Best yet, growing kale is easy. As a cool weather crop, kale can grow and thrive during months of the year where the garden isn’t producing much. Some varieties can even survive even under a bed of snow. Plus, every part of the kale plant is edible. So even once the plant bolts (producing flowers and begins to make seeds) gardeners can continue to harvest leaves for meals and salads. Beautiful, yellow, edible flowers can even provide a dash of color to foods.
Growing Different Kale Varieties
There are 150 different varieties of kale out there. Each one has its own attributes, colors, tastes, and growing needs. Of these 150 varieties, there are 2 main forms (smooth and crinkly). We have grown both main forms here at our gardens, and had many wonderful successes.
Crinkly Kale

Probably the most popular form of crinkly kale is the Blue Curly Kale, and that’s the variety we’ve had great success with.
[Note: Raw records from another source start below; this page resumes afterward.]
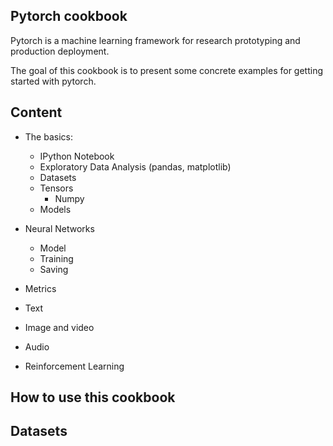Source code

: ## Pytorch cookbook

Pytorch is a machine learning framework for research prototyping and production deployment.

The goal of this cookbook is to present some concrete examples for getting started with pytorch. 


## Content

- The basics:
  - IPython Notebook
  - Exploratory Data Analysis (pandas, matplotlib)
  - Datasets
  - Tensors
    - Numpy
  - Models

- Neural Networks
  - Model
  - Training
  - Saving

- Metrics

- Text

- Image and video

- Audio

- Reinforcement Learning


## How to use this cookbook


## Datasets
Crinkly kale gets a lot of flack for its appearance as little more than an ornamental weed in restaurants. From 1990 to 2010, the largest buyer of kale was Pizza Hut, as they used it to line their salad bars in their restaurants. Pizza Hut used crinkly kale as an ornamental plant because of its ability to hold its shape and texture for long periods without water. It is precisely this attribute that gives crinkly kale leaves their classic crunch in salads and makes them excellent chips when baked or air fried.
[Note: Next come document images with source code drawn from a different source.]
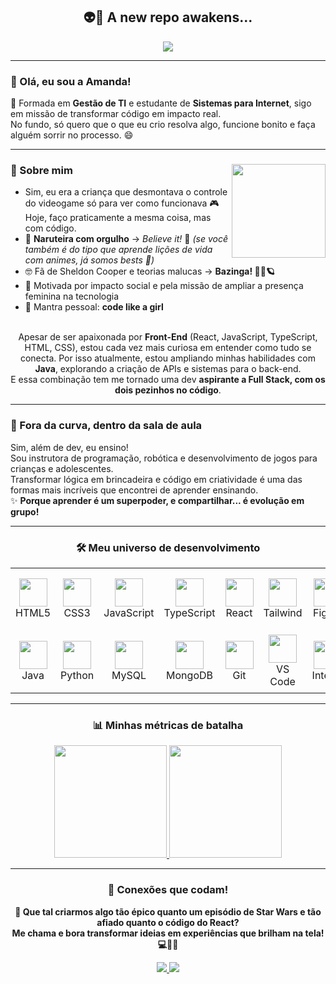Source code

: <h2 align="center">👽🖖 A new repo awakens...</h2>

<div align="center">
  <a href="https://git.io/typing-svg">
    <img src="https://readme-typing-svg.demolab.com?font=Fira+Code&pause=1000&color=BC47F7&background=FF56FF00&center=true&width=435&lines=Aspiring+Full-Stack+Developer+%F0%9F%9A%80"/>
  </a>
</div>

---

### 💜 Olá, eu sou a Amanda!

🧠 Formada em **Gestão de TI** e estudante de **Sistemas para Internet**, sigo em missão de transformar código em impacto real.  
No fundo, só quero que o que eu crio resolva algo, funcione bonito e faça alguém sorrir no processo. 😄

---

### 💫 Sobre mim <img src="https://media1.giphy.com/media/v1.Y2lkPTc5MGI3NjExdmN0OG5kdGw4YzZxeTl2YmdkaHl2cWt1YXhrZjhpYm4wb2FqdW52eCZlcD12MV9pbnRlcm5hbF9naWZfYnlfaWQmY3Q9Zw/xUOwG5hJ7pO0A2xx3G/giphy.webp" height="150" align="right" />

- Sim, eu era a criança que desmontava o controle do videogame só para ver como funcionava 🎮<br>
  Hoje, faço praticamente a mesma coisa, mas com código.
- 🍜 **Naruteira com orgulho** → *Believe it!* 🧡 *(se você também é do tipo que aprende lições de vida com animes, já somos bests 👊)*  
- 🤓 Fã de Sheldon Cooper e teorias malucas → **Bazinga! 🧠💥🪐**  
- 🎯 Motivada por impacto social e pela missão de ampliar a presença feminina na tecnologia
- 💜 Mantra pessoal: **code like a girl** <br><br>

<p align="center">
Apesar de ser apaixonada por <b>Front-End</b> (React, JavaScript, TypeScript, HTML, CSS), estou cada vez mais curiosa em entender como tudo se conecta.
Por isso atualmente, estou ampliando minhas habilidades com <b>Java</b>, explorando a criação de APIs e sistemas para o back-end.<br>
E essa combinação tem me tornado uma dev <b>aspirante a Full Stack, com os dois pezinhos no código</b>.
</p>

---

### 🚀 Fora da curva, dentro da sala de aula

Sim, além de dev, eu ensino! <br>
Sou instrutora de programação, robótica e desenvolvimento de jogos para crianças e adolescentes.  
Transformar lógica em brincadeira e código em criatividade é uma das formas mais incríveis que encontrei de aprender ensinando. <br>
✨ **Porque aprender é um superpoder, e compartilhar... é evolução em grupo!**

---

<h3 align="center">🛠️ Meu universo de desenvolvimento</h3>

<div align="center">

<table>
  <!-- Linha 1: FRONT-END -->
  <tr>
    <td align="center" width="100" height="100">
      <img src="https://cdn.jsdelivr.net/gh/devicons/devicon/icons/html5/html5-original.svg" width="45" /><br>
      HTML5
    </td>
    <td align="center" width="100" height="100">
      <img src="https://cdn.jsdelivr.net/gh/devicons/devicon/icons/css3/css3-original.svg" width="45" /><br>
      CSS3
    </td>
    <td align="center" width="100" height="100">
      <img src="https://cdn.jsdelivr.net/gh/devicons/devicon/icons/javascript/javascript-original.svg" width="45" /><br>
      JavaScript
    </td>
    <td align="center" width="100" height="100">
      <img src="https://cdn.jsdelivr.net/gh/devicons/devicon/icons/typescript/typescript-original.svg" width="45" /><br>
      TypeScript
    </td>
    <td align="center" width="100" height="100">
      <img src="https://cdn.jsdelivr.net/gh/devicons/devicon/icons/react/react-original.svg" width="45" /><br>
      React
    </td>
    <td align="center" width="100" height="100">
      <img src="https://cdn.jsdelivr.net/gh/devicons/devicon/icons/tailwindcss/tailwindcss-original-wordmark.svg" width="45" /><br>
      Tailwind
    </td>
    <td align="center" width="100" height="100">
      <img src="https://cdn.jsdelivr.net/gh/devicons/devicon/icons/figma/figma-original.svg" width="45" /><br>
      Figma
    </td>
  </tr>

  <!-- Linha 2: BACK-END + FERRAMENTAS -->
  <tr>
    <td align="center" width="100" height="100">
      <img src="https://cdn.jsdelivr.net/gh/devicons/devicon/icons/java/java-original.svg" width="45" /><br>
      Java
    </td>
    <td align="center" width="100" height="100">
      <img src="https://cdn.jsdelivr.net/gh/devicons/devicon/icons/python/python-original.svg" width="45" /><br>
      Python
    </td>
    <td align="center" width="100" height="100">
      <img src="https://cdn.jsdelivr.net/gh/devicons/devicon/icons/mysql/mysql-original.svg" width="45" /><br>
      MySQL
    </td>
    <td align="center" width="100" height="100">
      <img src="https://cdn.jsdelivr.net/gh/devicons/devicon/icons/mongodb/mongodb-original.svg" width="45" /><br>
      MongoDB
    </td>
    <td align="center" width="100" height="100">
      <img src="https://cdn.jsdelivr.net/gh/devicons/devicon/icons/git/git-original.svg" width="45" /><br>
      Git
    </td>
    <td align="center" width="100" height="100">
      <img src="https://cdn.jsdelivr.net/gh/devicons/devicon/icons/vscode/vscode-original.svg" width="45" /><br>
      VS Code
    </td>
    <td align="center" width="100" height="100">
      <img src="https://cdn.jsdelivr.net/gh/devicons/devicon/icons/intellij/intellij-original.svg" width="45" /><br>
      IntelliJ
    </td>
  </tr>
</table>

</div>

---

<h3 align="center">📊 Minhas métricas de batalha</h3>

<div align="center">

<a href="https://github.com/amanda-gagliero">
  <img height="180em" src="https://github-readme-stats.vercel.app/api?username=amanda-gagliero&show_icons=true&theme=radical&include_all_commits=true&count_private=true&hide_border=true"/>
</a>
<a href="https://github.com/amanda-gagliero">
  <img height="180em" src="https://github-readme-stats.vercel.app/api/top-langs/?username=amanda-gagliero&layout=compact&theme=radical&hide_border=true&langs_count=6"/>
</a>

</div>

---

<h3 align="center">🌈 Conexões que codam!</h3>

<p align="center"><strong>🚀 Que tal criarmos algo tão épico quanto um episódio de Star Wars e tão afiado quanto o código do React?<br>Me chama e bora transformar ideias em experiências que brilham na tela! 💻🌌✨</strong></p>

<div align="center">
  <a href="mailto:amandagagliero@gmail.com" target="_blank">
    <img src="https://img.shields.io/badge/Gmail-D14836?style=flat&logo=gmail&logoColor=white&labelColor=D14836&color=E57373" />
  </a>
  <a href="https://www.linkedin.com/in/amanda-gagliero/" target="_blank">
    <img src="https://img.shields.io/badge/LinkedIn-0077B5?style=flat&logo=linkedin&logoColor=white&labelColor=0077B5&color=4DA6FF" />
  </a>
</div>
Crinkly kale is by far the easiest to grow in winter or in cooler latitudes as it is extremely resistant to cold weather. In warmer latitudes, most crinkly kales can even grow all year round.
Smooth Kale

Far more delicate than its hardy cousins, smooth kales like the Portuguese kale we’ve grown are more akin to leaf lettuce than to the more popular varieties of crinkly kale. Smooth kale grows lighter green leaves that can get about 5 inches long. The leaves are less crunchy and can be rolled or wrapped in ways that firmer crinkly kale leaves can’t.
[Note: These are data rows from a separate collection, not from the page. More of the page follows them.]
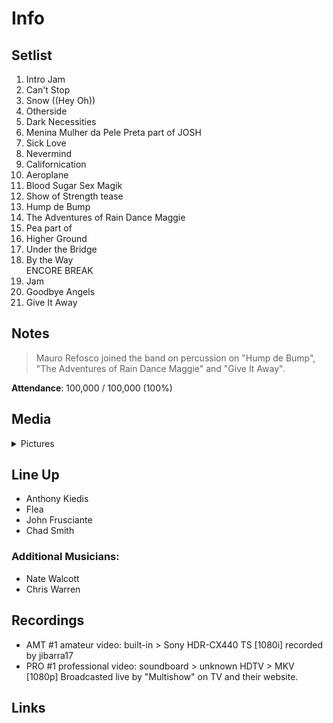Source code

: # Info

## Setlist

1. Intro Jam
2. Can't Stop
3. Snow ((Hey Oh))
4. Otherside
5. Dark Necessities
6. Menina Mulher da Pele Preta part of JOSH
7. Sick Love
8. Nevermind
9. Californication
10. Aeroplane
11. Blood Sugar Sex Magik
12. Show of Strength tease
13. Hump de Bump
14. The Adventures of Rain Dance Maggie
15. Pea part of
16. Higher Ground
17. Under the Bridge
18. By the Way
<br> ENCORE BREAK
19. Jam
20. Goodbye Angels
21. Give It Away

## Notes

> Mauro Refosco joined the band on percussion on "Hump de Bump", "The Adventures of Rain Dance Maggie" and "Give It Away".

**Attendance**: 100,000 / 100,000 (100%)

## Media 

<details>
  <summary>Pictures</summary>
  <!--<img alt="Setlist" title="Setlist" src="_.jpg" height="200" />
  <img alt="Ticket" title="Ticket" src="_.jpg" height="200" />
  <img alt="Flyer" title="Flyer" src="_.jpg" height="200" />
  <img alt="Clipping" title="Clipping" src="_.jpg" height="200" />-->
</details>

## Line Up

* Anthony Kiedis
* Flea
* John Frusciante
* Chad Smith

### Additional Musicians:

* Nate Walcott  
* Chris Warren

## Recordings

* AMT #1 amateur video: built-in > Sony HDR-CX440 TS [1080i] recorded by jibarra17 
* PRO #1 professional video: soundboard > unknown HDTV > MKV [1080p] Broadcasted live by "Multishow" on TV and their website.

## Links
However, smooth kale varieties aren’t as cold hardy as other kale varieties. While they don’t perform as well in winter, they are much better at surviving the hot summer months that crinkly kale can’t handle.
Kale’s Growth Lifecycle
Kale, regardless of form or variety, is a biennial plant. That means that the plant completes one life cycle every 2 years. Most brassicas (broccoli, cauliflower, arugula, and even the invasive-to-the-United-States garlic mustard) are biennial.
Kale and these other brassicas spend their first year growing as a round rosette of tasty leaves and their second year sending up a stalk of flowers that mature into seeds. This second year of growth is called “bolting.”
Bolting and What it Means for Growing Kale

As mentioned above, the term “bolting” refers to plants with a biennial life-cycle that are in their second year of growth. At this point in their lives, Kale and other bolting plants, go to seed. When bolting, plants like kale grow a tall stalk which eventually forms flowers that become seeds.
Bolting occurs not just among brassicas like kale, broccoli, arugula, and others. Other plants that bolt include herbs (basil, cilantro, dill), root vegetables (onions, carrots, some radishes), and leafy greens (lettuce, spinach).
Most people think that the growing season is over when kale or other vegetables bolt, but that’s a myth. There is no need to pull your bolting plants from the garden. Bolting is a natural progression of the plant’s lifecycle and, depending on the plant, leaves and other plant parts can be edible and even tasty after bolting.
Why Kale Bolts in the First Year
I know, I can hear you now. “If bolting occurs in the second year of a biennial plant’s lifecycle, why does my kale (or insert other veg. here) bolt in the first year when I grow it in my garden?!” One simple answer: Impatience.
From a young age, we’re taught that seeds are sown in the spring and produce in the summer and autumn. This works a majority of the time, but it isn’t the full story. After a season of cold winter, we gardeners (myself included) are anxious to get out there, to plant and grow something! However, when we sow certain plants too early, we’re also waking them up too early when they should be asleep.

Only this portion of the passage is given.